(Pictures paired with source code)
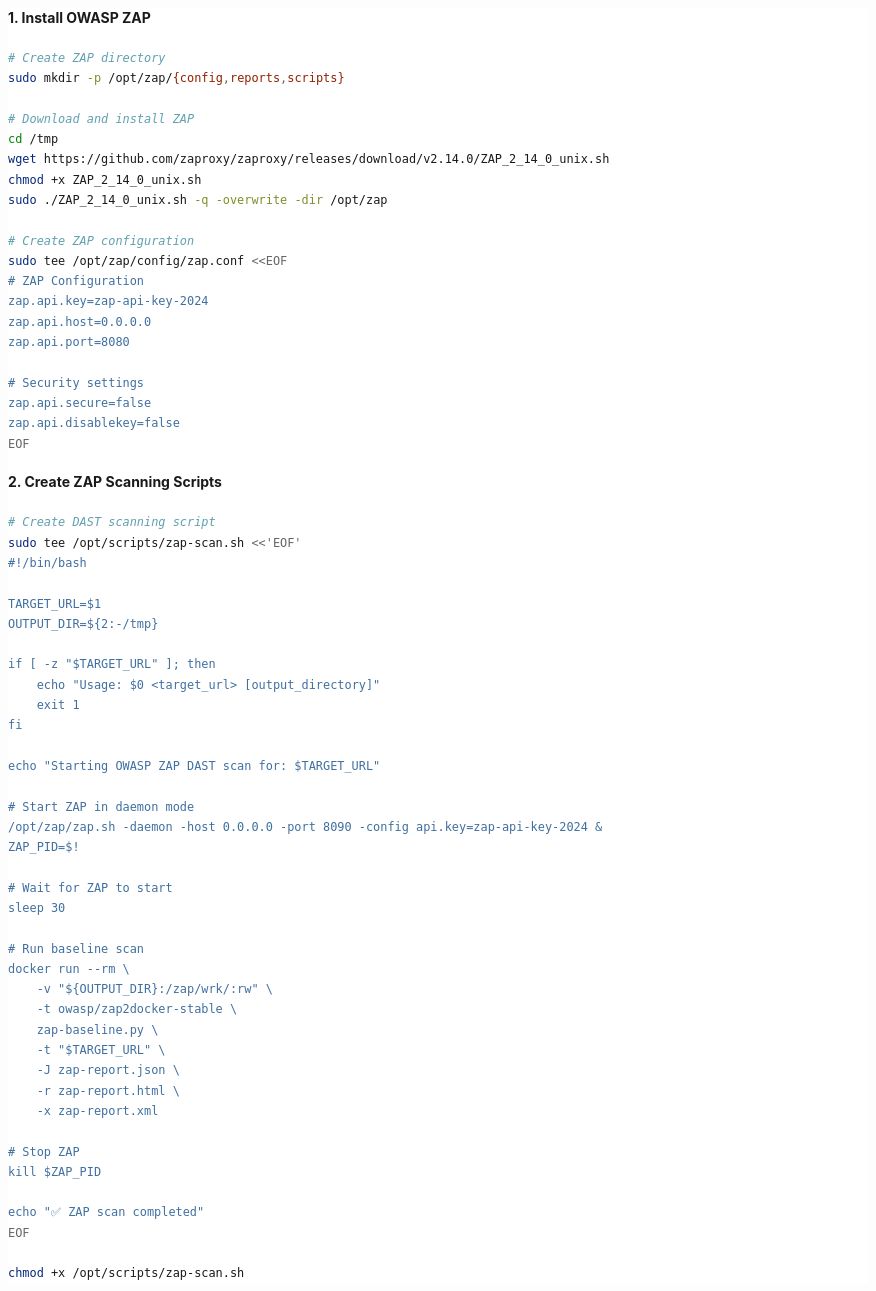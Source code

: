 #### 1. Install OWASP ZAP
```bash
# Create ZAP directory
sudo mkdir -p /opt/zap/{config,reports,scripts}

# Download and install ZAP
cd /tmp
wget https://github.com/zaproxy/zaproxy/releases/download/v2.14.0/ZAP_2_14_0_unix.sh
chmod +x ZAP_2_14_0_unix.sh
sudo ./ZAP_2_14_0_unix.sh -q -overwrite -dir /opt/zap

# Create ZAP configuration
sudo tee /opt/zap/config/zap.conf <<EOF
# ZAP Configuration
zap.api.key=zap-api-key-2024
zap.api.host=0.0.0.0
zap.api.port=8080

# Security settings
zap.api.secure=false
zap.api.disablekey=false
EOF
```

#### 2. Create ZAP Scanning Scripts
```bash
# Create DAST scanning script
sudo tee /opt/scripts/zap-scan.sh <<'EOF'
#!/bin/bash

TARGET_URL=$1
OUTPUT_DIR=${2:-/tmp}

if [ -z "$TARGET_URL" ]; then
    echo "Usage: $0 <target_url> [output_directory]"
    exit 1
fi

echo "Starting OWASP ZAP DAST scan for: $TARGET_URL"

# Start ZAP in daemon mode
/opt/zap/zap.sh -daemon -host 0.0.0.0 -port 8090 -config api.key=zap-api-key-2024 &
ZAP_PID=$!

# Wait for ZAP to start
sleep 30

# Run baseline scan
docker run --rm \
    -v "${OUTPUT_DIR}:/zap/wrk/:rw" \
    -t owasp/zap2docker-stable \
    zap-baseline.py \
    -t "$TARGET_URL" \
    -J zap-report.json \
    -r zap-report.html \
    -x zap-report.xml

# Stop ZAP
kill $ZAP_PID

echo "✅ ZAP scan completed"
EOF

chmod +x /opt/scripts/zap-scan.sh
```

* * *

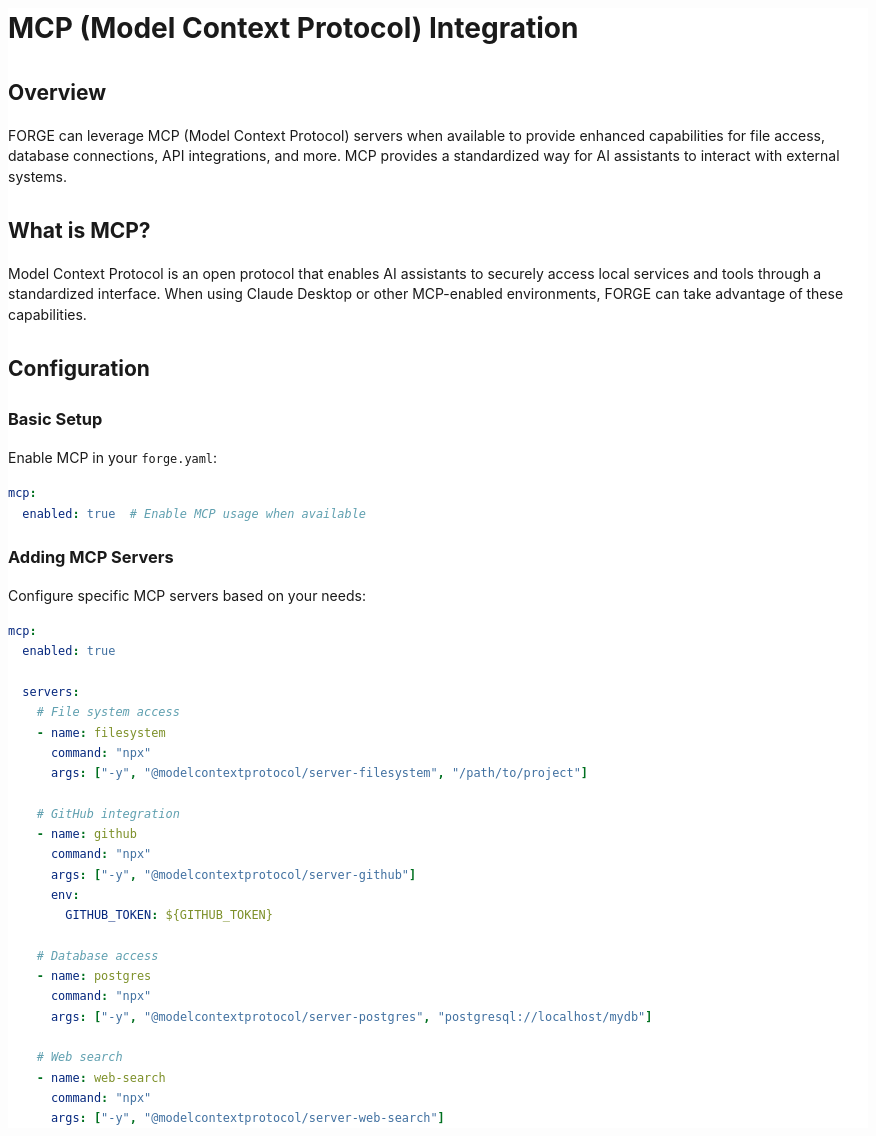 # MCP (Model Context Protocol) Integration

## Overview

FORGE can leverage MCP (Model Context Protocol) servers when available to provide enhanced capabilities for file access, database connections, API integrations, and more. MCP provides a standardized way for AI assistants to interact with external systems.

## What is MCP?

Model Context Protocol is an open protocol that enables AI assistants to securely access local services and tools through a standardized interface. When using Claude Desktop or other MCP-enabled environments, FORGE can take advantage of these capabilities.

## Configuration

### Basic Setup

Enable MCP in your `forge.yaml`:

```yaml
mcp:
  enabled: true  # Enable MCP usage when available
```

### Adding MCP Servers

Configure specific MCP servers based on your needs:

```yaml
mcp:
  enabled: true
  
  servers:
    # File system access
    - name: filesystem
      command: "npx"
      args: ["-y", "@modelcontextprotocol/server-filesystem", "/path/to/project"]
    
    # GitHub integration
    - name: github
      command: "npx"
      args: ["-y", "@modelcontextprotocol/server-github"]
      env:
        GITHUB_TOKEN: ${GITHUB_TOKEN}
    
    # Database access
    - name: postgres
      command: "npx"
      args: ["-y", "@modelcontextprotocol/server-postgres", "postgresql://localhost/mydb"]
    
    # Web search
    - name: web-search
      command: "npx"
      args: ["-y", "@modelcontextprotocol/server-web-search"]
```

▶ AIM OF THE EXERCISE
Determine the number of lines in the records that include the string "args", and respond with that number only.

▶ RESPONSE TO THIS TASK
4